Lessons of 2020

With a tough year coming to a close, a few fashion designers share their biggest takeaways both personally and professionally. By Team Viva

The year has overturned our lives in the most unforeseen manner. There were numerous difficulties to survive and tough lessons to be learned; we can at least find a bit of solace in the knowledge that these challenging times have led to personal growth. Below, a few fashion designers share their biggest takeaways from this unusual year.

Designer Asha Gautam says, “This year will always be remembered in history for various reasons. We can’t ever take the pain, suffering and losses that people across the globe suffered due to COVID-19 and at the same time it also taught us a lot of things. We started valuing life more, we spent more time with family, we valued environment more, we all became tech literate and valued the importance of being a responsible consumer.”

“I can only say about myself and I did learn the entire above very well and also changed a few things of how I look at my work now. Being an ardent lover of craft, especially Indian handmade textiles, I was worried on what will happen to it as the weddings and occasions were getting confined and due to social distancing the demand was surely going to take a hit. We did speak to a few clients, especially whose weddings were due in 2020 and took feedbacks. The response was mix and lot of weddings that were scheduled for April happened in July with restrictions. The next dates were in November and everyone was clueless as to how many weddings will happen and of what nature,” adds she.

Once the lockdown got over and clients started coming, Asha realised that at least some weddings will happen. One takeaway came from the shopping pattern where many families preferred heritage pieces than FAD’s and it was a delight to see the value heirloom pieces still have on Indian consumers. “Though we always believed in it but the response was reassuring. This is not only a takeaway but a lesson for life that no matter what, our roots will always play an important role in our life. Similarly our Indian textiles (handmade) will also make an important role in wedding wear irrespective of what happens in the global fashion scene,” says she.

Asha says that though the demand was picking up but it was nowhere near and there was still a lot of sluggishness. “Then we started to introspect as to what all can be done. No inter-state travel was happening, no NRI clients coming, plus limited gathering was making a huge impact. This made us go back to the drawing board and think as to how to connect with more clients. We always had a reservation of luxury selling on e-commerce but slowly we realised that the clients want to connect virtually. They were doing video calls, asking for images and sending queries on Instagram, which made us do something we never thought i.e. starting an e-store. We started working on it in June and by July end, we completed it with all the old images. Yes, the use of technology does help and now we are able to bridge a gap between us and the consumer, irrespective of the location,” shares she. Now, they are able to get in touch with their old clients who stopped coming due to location issues.

This step also made the designers learn marketing better. They were able to identify that there is a pattern, price and product segmentation, which happens when one is doing e-commerce. “‘Student for life’ is something I always live by and is happening now in a big way. We realised how there is a demarcation of product and price with different age groups, how a millennial engages on social media and how a mother of the bride still prefers to wear the saree before buying. The phrase ‘quarantine wedding’ has changed the pattern of ornamentation and use of textiles as well. The magic of a NRI bride doing a video call, seeing the entire collection, taking suggestion and also approving designs is really amazing. The digital integration also helped us in expanding our design portfolio as we introduced our prêt collection of kurtas which was overdue,” Asha says.

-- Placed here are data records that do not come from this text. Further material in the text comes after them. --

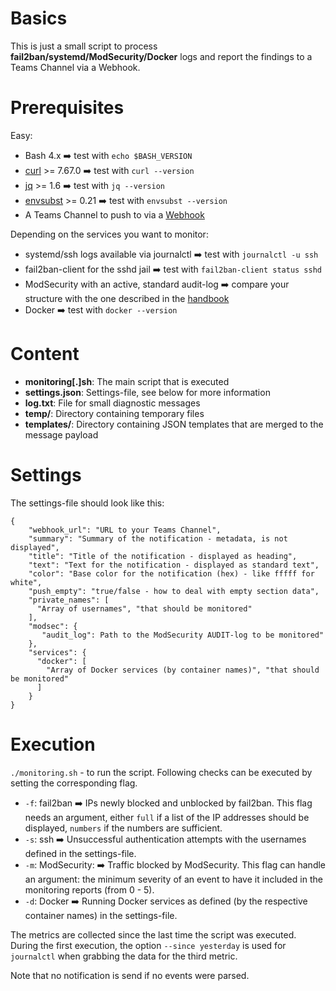# Basics
This is just a small script to process **fail2ban/systemd/ModSecurity/Docker** logs and report the findings to a Teams Channel via a Webhook.

# Prerequisites 
Easy:

 - Bash 4.x ➡️ test with `echo $BASH_VERSION`
 - [curl](https://curl.se/) >= 7.67.0 ➡️ test with `curl --version`
 - [jq](https://github.com/jqlang/jq) >= 1.6 ➡️ test with `jq --version`
 - [envsubst](https://www.man7.org/linux/man-pages/man1/envsubst.1.html) >= 0.21 ➡️ test with `envsubst --version`
 - A Teams Channel to push to via a [Webhook](https://learn.microsoft.com/en-us/microsoftteams/platform/webhooks-and-connectors/how-to/add-incoming-webhook?tabs=newteams%2Cdotnet#create-an-incoming-webhook)

Depending on the services you want to monitor:
 - systemd/ssh logs available via journalctl ➡️ test with `journalctl -u ssh`
 - fail2ban-client for the sshd jail ➡️ test with `fail2ban-client status sshd`
 - ModSecurity with an active, standard audit-log ➡️ compare your structure with the one described in the [handbook](https://www.feistyduck.com/library/modsecurity-handbook-free/online/ch04-logging.html) 
 - Docker ➡️ test with `docker --version`

# Content

 - **monitoring[.]sh**: The main script that is executed
 - **settings.json**: Settings-file, see below for more information
 - **log.txt**: File for small diagnostic messages
 - **temp/**: Directory containing temporary files
 - **templates/**: Directory containing JSON templates that are merged to the message payload

# Settings
The settings-file should look like this:

    {
        "webhook_url": "URL to your Teams Channel",
        "summary": "Summary of the notification - metadata, is not displayed",
        "title": "Title of the notification - displayed as heading",
        "text": "Text for the notification - displayed as standard text",
        "color": "Base color for the notification (hex) - like fffff for white",
        "push_empty": "true/false - how to deal with empty section data",
        "private_names": [
          "Array of usernames", "that should be monitored"
        ],
        "modsec": {
           "audit_log": Path to the ModSecurity AUDIT-log to be monitored"
        },
        "services": {
          "docker": [
            "Array of Docker services (by container names)", "that should be monitored"
          ]
        }
    }

# Execution
`./monitoring.sh` - to run the script.
Following checks can be executed by setting the corresponding flag.

 - `-f`: fail2ban ➡️ IPs newly blocked and unblocked by fail2ban. This flag needs an argument, either `full` if a list of the IP addresses should be displayed, `numbers` if the numbers are sufficient.
 - `-s`: ssh ➡️ Unsuccessful authentication attempts with the usernames defined in the settings-file.
 - `-m`: ModSecurity: ➡️ Traffic blocked by ModSecurity. This flag can handle an argument: the minimum severity of an event to have it included in the monitoring reports (from 0 - 5).
 - `-d`: Docker ➡️ Running Docker services as defined (by the respective container names) in the settings-file.

The metrics are collected since the last time the script was executed.
During the first execution, the option `--since yesterday` is used for `journalctl` when grabbing the data for the third metric.

Note that no notification is send if no events were parsed.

“The response has been phenomenal and now we are adding more affordable segments keeping intact our love for crafts. Our vision is to make Indian crafts a significant part of global fashion and with the e-store, we can see that happening sooner or later. We also want to market our textiles digitally and make it reach to a larger audience. The time we got was after five years of no holiday and this made us also realise the potential, the collaborations and the relationships we have made which we can leverage out. The emergence of the new possible market has also made us develop designs which are not geographical bound and the creative team is rejoicing more,” adds the designer.

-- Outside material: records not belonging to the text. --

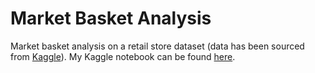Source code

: # Market Basket Analysis #

Market basket analysis on a retail store dataset (data has been sourced from [Kaggle](https://www.kaggle.com/heeraldedhia/groceries-dataset)). 
My Kaggle notebook can be found [here](https://www.kaggle.com/agastyabhooshan/market-basket-analysis).
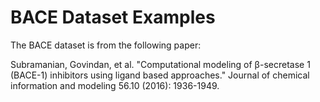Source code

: # BACE Dataset Examples

The BACE dataset is from the following paper:

Subramanian, Govindan, et al. "Computational modeling of β-secretase 1 (BACE-1) inhibitors using ligand based approaches." Journal of chemical information and modeling 56.10 (2016): 1936-1949.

“Past four months a lot has changed in terms of mindset, design development techniques, positioning and undoubtedly, these have been a big takeaway,” says Asha.

For designer Leena Singh, pandemic came as a teacher. “We have begun to appreciate the smallest blessings. I feel like the biggest lesson I have got is to live in the present and not worry about the future. Today, everything is so terribly in the air and no one knows when will we find normalcy again. This year, I also came up with my new collection Umme Rabab, which is a tribute to karigars who were struggling and trying to cope with the changes this pandemic has brought to all our lives. Our brand Ashima Leena tried to support them in every possible way and stands in solidarity and in gratitude towards them. As we face challenges, we are also given an opportunity to re-invent, re-imagine new and improved ways of working. I feel whenever there will be a challenge or obstacle, we will find ways again and again to face them and work around them. It is imperative to support one another in difficult times like these,” shares Leena.

Well, certainly, this year established itself as a teacher to the entire world.